_ASSIGNED TASK_
Which lines of the data contain the string "description"? Copy every one.
── SOURCE DATA
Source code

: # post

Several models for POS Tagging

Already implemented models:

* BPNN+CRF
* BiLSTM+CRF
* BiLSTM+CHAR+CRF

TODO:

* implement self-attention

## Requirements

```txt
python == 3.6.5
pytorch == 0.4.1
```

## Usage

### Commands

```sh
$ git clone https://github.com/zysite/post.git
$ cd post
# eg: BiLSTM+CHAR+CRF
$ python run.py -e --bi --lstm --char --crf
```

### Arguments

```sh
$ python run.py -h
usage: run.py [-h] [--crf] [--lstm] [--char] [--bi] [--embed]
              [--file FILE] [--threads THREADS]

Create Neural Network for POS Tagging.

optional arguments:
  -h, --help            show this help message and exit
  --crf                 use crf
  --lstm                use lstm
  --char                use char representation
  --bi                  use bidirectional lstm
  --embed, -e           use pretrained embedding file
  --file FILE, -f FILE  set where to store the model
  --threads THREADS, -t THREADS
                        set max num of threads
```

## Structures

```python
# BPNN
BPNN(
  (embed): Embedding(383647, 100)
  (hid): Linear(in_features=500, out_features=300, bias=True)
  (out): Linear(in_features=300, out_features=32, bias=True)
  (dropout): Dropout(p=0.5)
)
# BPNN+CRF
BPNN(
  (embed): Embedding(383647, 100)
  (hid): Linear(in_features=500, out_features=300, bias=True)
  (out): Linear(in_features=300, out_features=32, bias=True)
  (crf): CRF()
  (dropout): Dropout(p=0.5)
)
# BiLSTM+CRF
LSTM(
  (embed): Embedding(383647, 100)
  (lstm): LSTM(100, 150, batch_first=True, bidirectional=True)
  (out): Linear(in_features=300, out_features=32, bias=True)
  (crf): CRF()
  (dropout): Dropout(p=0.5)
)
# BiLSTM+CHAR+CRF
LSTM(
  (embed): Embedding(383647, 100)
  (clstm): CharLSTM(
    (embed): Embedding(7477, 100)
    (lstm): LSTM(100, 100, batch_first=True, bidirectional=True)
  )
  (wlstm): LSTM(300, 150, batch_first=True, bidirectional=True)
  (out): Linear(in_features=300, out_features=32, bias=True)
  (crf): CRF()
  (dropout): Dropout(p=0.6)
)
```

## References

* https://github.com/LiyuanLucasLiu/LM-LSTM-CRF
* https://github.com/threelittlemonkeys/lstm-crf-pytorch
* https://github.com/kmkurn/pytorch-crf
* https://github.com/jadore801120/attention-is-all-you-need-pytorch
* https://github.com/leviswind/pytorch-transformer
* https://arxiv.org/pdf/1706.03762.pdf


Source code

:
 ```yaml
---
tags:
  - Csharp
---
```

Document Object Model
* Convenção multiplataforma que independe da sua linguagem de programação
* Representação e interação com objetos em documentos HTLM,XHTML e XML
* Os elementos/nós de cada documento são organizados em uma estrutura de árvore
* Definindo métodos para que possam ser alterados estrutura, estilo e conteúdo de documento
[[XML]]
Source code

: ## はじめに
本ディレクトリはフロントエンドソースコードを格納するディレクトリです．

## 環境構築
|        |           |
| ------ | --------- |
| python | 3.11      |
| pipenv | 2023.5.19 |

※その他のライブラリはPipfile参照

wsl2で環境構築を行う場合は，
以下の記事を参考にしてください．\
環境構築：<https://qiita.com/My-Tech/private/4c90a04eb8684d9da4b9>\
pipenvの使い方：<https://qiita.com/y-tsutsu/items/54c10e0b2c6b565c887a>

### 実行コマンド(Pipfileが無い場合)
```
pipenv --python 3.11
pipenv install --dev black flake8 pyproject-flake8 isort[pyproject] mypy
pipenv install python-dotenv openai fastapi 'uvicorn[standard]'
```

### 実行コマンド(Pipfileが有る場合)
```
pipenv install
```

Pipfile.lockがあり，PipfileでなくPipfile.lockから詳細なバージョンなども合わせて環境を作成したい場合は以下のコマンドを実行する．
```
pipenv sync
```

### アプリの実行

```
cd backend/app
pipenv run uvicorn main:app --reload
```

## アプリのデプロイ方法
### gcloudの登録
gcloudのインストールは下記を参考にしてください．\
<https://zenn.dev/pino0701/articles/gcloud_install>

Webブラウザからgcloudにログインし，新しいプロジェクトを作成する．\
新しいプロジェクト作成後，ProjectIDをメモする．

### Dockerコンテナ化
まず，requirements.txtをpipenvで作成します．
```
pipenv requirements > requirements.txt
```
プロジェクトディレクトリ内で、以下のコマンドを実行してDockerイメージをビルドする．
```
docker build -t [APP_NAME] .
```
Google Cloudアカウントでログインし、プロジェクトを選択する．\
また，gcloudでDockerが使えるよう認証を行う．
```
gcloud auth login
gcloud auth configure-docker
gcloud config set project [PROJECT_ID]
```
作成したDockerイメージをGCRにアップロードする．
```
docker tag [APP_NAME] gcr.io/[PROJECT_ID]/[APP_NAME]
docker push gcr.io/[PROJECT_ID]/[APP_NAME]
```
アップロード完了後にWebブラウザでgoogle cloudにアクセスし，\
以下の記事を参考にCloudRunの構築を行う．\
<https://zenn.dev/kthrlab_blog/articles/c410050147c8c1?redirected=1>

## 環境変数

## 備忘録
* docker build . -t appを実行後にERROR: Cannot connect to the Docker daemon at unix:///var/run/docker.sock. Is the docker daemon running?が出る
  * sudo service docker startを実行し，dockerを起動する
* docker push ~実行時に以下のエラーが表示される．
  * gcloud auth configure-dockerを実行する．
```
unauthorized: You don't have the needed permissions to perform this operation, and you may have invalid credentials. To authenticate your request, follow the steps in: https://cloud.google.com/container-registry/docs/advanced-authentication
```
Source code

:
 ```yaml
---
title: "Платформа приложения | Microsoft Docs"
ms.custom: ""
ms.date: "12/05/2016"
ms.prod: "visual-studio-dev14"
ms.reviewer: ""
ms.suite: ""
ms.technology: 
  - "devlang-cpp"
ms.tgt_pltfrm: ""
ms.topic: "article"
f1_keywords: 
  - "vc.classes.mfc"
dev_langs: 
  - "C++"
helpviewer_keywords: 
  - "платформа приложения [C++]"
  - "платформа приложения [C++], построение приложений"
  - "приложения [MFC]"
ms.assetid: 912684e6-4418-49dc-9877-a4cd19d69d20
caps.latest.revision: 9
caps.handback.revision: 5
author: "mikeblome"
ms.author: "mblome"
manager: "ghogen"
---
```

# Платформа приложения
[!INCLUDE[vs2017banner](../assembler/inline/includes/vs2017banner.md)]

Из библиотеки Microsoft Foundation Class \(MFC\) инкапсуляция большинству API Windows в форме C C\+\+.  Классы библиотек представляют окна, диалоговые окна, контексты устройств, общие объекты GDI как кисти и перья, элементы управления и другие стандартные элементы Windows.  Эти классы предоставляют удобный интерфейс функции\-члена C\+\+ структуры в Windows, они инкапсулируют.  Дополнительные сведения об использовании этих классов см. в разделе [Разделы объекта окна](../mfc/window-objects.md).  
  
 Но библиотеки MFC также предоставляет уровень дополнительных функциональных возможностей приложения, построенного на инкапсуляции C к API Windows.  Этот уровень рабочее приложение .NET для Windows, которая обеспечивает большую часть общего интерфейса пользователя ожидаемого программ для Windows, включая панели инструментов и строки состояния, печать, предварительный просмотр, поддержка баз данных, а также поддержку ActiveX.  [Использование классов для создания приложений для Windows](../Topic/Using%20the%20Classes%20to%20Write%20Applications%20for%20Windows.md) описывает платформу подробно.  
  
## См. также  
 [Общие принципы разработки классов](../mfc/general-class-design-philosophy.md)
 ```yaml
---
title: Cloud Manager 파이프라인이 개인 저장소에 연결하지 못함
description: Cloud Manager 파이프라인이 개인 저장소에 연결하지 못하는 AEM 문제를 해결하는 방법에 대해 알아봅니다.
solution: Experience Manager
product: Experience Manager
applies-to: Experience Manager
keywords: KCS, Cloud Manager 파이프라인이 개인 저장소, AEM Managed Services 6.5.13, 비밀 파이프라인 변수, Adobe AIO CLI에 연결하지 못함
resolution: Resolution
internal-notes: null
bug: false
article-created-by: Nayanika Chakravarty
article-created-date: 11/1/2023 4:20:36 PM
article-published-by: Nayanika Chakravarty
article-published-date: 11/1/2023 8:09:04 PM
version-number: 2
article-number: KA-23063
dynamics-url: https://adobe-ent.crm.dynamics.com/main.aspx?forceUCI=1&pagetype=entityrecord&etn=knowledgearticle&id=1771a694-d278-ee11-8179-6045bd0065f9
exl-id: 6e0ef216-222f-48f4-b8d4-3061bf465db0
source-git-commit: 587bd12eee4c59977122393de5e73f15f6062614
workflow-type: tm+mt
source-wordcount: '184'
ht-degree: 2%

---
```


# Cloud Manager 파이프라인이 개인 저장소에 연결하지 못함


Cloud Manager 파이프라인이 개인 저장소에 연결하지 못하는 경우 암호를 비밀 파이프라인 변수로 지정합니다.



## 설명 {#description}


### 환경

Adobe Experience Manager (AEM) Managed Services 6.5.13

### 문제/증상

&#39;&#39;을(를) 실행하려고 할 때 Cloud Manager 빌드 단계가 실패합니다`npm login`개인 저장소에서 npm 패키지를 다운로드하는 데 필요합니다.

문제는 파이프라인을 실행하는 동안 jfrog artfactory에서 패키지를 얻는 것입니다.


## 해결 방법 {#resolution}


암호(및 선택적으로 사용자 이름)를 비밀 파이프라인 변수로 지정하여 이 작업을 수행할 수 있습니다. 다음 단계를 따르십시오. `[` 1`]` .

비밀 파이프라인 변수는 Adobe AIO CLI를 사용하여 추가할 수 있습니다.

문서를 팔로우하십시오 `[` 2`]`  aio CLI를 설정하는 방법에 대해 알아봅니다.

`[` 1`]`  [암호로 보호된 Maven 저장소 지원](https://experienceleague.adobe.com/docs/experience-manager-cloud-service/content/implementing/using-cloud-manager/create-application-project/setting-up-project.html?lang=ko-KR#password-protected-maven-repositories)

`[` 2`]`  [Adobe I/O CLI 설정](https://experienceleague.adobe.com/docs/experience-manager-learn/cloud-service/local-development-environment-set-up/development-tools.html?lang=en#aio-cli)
────
_RESULT FOR THIS EXERCISE_
description: Cloud Manager 파이프라인이 개인 저장소에 연결하지 못하는 AEM 문제를 해결하는 방법에 대해 알아봅니다.
## 설명 {#description}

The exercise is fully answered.